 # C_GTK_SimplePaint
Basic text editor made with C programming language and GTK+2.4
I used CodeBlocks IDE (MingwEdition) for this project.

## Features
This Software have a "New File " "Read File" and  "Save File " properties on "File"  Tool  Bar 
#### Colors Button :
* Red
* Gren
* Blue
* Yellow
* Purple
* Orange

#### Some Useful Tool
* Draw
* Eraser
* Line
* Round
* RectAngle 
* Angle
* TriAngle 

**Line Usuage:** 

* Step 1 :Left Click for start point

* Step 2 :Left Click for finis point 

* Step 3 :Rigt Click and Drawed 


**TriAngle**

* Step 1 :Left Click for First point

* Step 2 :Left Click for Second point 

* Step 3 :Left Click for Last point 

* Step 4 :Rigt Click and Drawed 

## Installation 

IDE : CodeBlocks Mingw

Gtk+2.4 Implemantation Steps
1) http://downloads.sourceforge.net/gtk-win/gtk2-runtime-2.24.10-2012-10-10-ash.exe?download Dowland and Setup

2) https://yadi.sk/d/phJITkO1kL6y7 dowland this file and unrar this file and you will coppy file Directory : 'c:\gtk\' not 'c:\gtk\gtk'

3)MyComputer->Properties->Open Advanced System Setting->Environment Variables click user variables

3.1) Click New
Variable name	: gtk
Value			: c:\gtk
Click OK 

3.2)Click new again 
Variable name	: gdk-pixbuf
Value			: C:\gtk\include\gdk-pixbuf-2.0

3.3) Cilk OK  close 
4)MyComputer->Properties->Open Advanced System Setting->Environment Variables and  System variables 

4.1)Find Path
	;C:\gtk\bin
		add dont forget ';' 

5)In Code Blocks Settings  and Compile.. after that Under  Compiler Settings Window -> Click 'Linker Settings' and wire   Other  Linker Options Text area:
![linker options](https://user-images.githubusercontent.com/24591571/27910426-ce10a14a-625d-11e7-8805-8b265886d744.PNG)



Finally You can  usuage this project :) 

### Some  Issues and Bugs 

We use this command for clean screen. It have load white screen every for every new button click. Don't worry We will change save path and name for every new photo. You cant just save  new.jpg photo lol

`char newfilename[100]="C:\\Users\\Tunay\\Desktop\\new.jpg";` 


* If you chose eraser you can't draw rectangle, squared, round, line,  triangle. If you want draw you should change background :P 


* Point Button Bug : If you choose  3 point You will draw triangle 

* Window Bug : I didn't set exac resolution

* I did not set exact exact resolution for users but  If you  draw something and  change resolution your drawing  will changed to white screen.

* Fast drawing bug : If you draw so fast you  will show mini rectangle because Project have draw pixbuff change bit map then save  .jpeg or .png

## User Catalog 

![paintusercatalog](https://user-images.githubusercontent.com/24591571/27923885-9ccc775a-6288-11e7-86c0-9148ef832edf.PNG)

## Task instructions:
Print exactly the lines above, between the one holding "4.1)Find Path" and the one holding "set exac resolution", inclusive, and nothing besides.

## Exercise response:
4.1)Find Path
	;C:\gtk\bin
		add dont forget ';' 

5)In Code Blocks Settings  and Compile.. after that Under  Compiler Settings Window -> Click 'Linker Settings' and wire   Other  Linker Options Text area:
![linker options](https://user-images.githubusercontent.com/24591571/27910426-ce10a14a-625d-11e7-8805-8b265886d744.PNG)



Finally You can  usuage this project :) 

### Some  Issues and Bugs 

We use this command for clean screen. It have load white screen every for every new button click. Don't worry We will change save path and name for every new photo. You cant just save  new.jpg photo lol

`char newfilename[100]="C:\\Users\\Tunay\\Desktop\\new.jpg";` 


* If you chose eraser you can't draw rectangle, squared, round, line,  triangle. If you want draw you should change background :P 


* Point Button Bug : If you choose  3 point You will draw triangle 

* Window Bug : I didn't set exac resolution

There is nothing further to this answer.